Ending up with social engineering.
Yes, and it’s top-down. If you really want to create change by engaging people, we believe that you need to be neutral, and you need to make propositions – call it an urban demo, call it whatever you want – and then there has to be a discussion. You don’t want to necessarily say that we should go one way, you also might want to show something that could be potentially dangerous for society. Then you create antibodies together. That’s the only way I believe we can collaboratively decide.
So your goal is to create an interface with the public rather than providing a singular vision?
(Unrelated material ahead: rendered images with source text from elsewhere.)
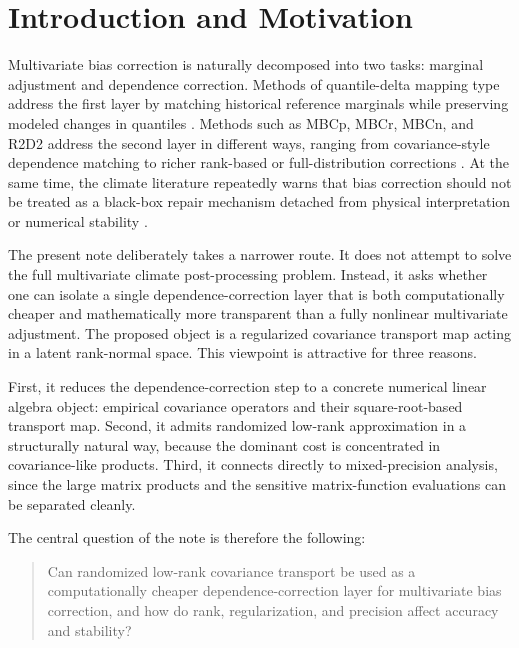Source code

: \graphicspath{{../../figures/}{../../../figures/}}

\section{Introduction and Motivation}

Multivariate bias correction is naturally decomposed into two tasks: marginal adjustment and dependence correction. Methods of quantile-delta mapping type address the first layer by matching historical reference marginals while preserving modeled changes in quantiles \autocite{cannon2015qdm}. Methods such as MBCp, MBCr, MBCn, and R2D2 address the second layer in different ways, ranging from covariance-style dependence matching to richer rank-based or full-distribution corrections \autocite{cannon2016mbc,cannon2018mbcn,vrac2018r2d2}. At the same time, the climate literature repeatedly warns that bias correction should not be treated as a black-box repair mechanism detached from physical interpretation or numerical stability \autocite{maraun2016biasreview}.

The present note deliberately takes a narrower route. It does not attempt to solve the full multivariate climate post-processing problem. Instead, it asks whether one can isolate a single dependence-correction layer that is both computationally cheaper and mathematically more transparent than a fully nonlinear multivariate adjustment. The proposed object is a regularized covariance transport map acting in a latent rank-normal space. This viewpoint is attractive for three reasons.

First, it reduces the dependence-correction step to a concrete numerical linear algebra object: empirical covariance operators and their square-root-based transport map. Second, it admits randomized low-rank approximation in a structurally natural way, because the dominant cost is concentrated in covariance-like products. Third, it connects directly to mixed-precision analysis, since the large matrix products and the sensitive matrix-function evaluations can be separated cleanly.

The central question of the note is therefore the following:
\begin{quote}
	Can randomized low-rank covariance transport be used as a computationally cheaper dependence-correction layer for multivariate bias correction, and how do rank, regularization, and precision affect accuracy and stability?
\end{quote}

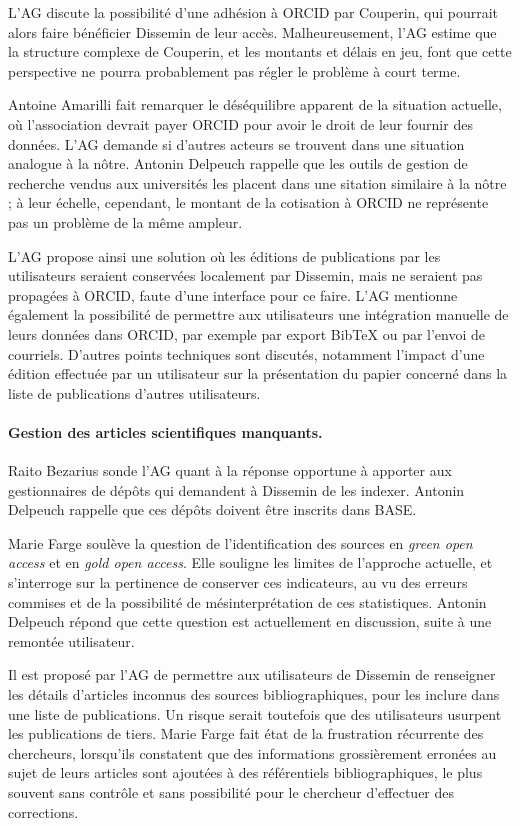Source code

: \documentclass{scrartcl}
\begin{document}
L'AG discute la possibilité d'une adhésion à ORCID par Couperin, qui pourrait
alors faire bénéficier Dissemin de leur accès. Malheureusement, l'AG estime que
la structure complexe de Couperin, et les montants et délais en jeu, font que
cette perspective ne pourra probablement pas régler le problème à court terme.

Antoine Amarilli fait remarquer le déséquilibre apparent de la situation
actuelle, où l'association devrait payer ORCID pour avoir le droit de leur
fournir des données. L'AG demande si d'autres acteurs se trouvent dans une
situation analogue à la nôtre. Antonin Delpeuch rappelle que les outils de
gestion de recherche vendus aux universités les placent dans une sitation
similaire à la nôtre ; à leur échelle, cependant, le montant de la cotisation à
ORCID ne représente pas un problème de la même ampleur.

L'AG propose ainsi une solution où les éditions de publications par les
utilisateurs seraient conservées localement par Dissemin, mais ne seraient pas
propagées à ORCID, faute d'une interface pour ce faire. L'AG mentionne également
la possibilité de permettre aux utilisateurs une intégration manuelle de leurs
données dans ORCID, par exemple par export BibTeX ou par l'envoi de courriels.
D'autres points techniques sont discutés, notamment l'impact d'une édition
effectuée par un utilisateur sur la présentation du papier concerné dans la
liste de publications d'autres utilisateurs.

\paragraph{Gestion des articles scientifiques manquants.} Raito Bezarius sonde
l'AG quant à la réponse opportune à apporter aux gestionnaires de dépôts qui
demandent à Dissemin de les indexer. Antonin Delpeuch rappelle que ces dépôts
doivent être inscrits dans BASE.

Marie Farge soulève la question de l'identification des sources en \emph{green
open access} et en \emph{gold open access}. Elle souligne les limites de
l'approche actuelle, et s'interroge sur la pertinence de conserver ces
indicateurs, au vu des erreurs commises et de la possibilité de
mésinterprétation de ces statistiques. Antonin Delpeuch répond que cette
question est actuellement en discussion, suite à une remontée utilisateur.

Il est proposé par l'AG de permettre aux utilisateurs de Dissemin de renseigner
les détails d'articles inconnus des sources bibliographiques, pour les inclure
dans une liste de publications. Un risque serait toutefois que des utilisateurs
usurpent les publications de tiers. Marie Farge fait état de la frustration
récurrente des chercheurs, lorsqu'ils constatent que des informations
grossièrement erronées au sujet de leurs articles sont ajoutées à des
référentiels bibliographiques, le plus souvent sans contrôle et sans possibilité
pour le chercheur d'effectuer des corrections.
\end{document}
It’s about showing very tangible futures, through new technologies or new technological applications, and then allowing open debate about them. If you go the other way around, starting with what you want for society, then you have the twentieth century idea that there’s somebody who has to interpret society and decide the solution alone. It’s like Le Corbusier saying we should turn Paris into a modern city, or demolish everything and build new modernist towns. There are two books that just came out saying basically that Corbusier supported the Fascists. That might have been him in particular, but it was also the general approach in that period.
– Elvia Wilk
– Carlo Ratti is an Italian architect, engineer, inventor, educator and activist who teaches at the Massachusetts Institute of Technology (MIT), where he directs the Senseable City Lab, a research group exploring how new technologies are changing the way we understand, design and live in cities. He is a founding partner of international design office Carlo Ratti Associati, established in Turin, Italy in 2004.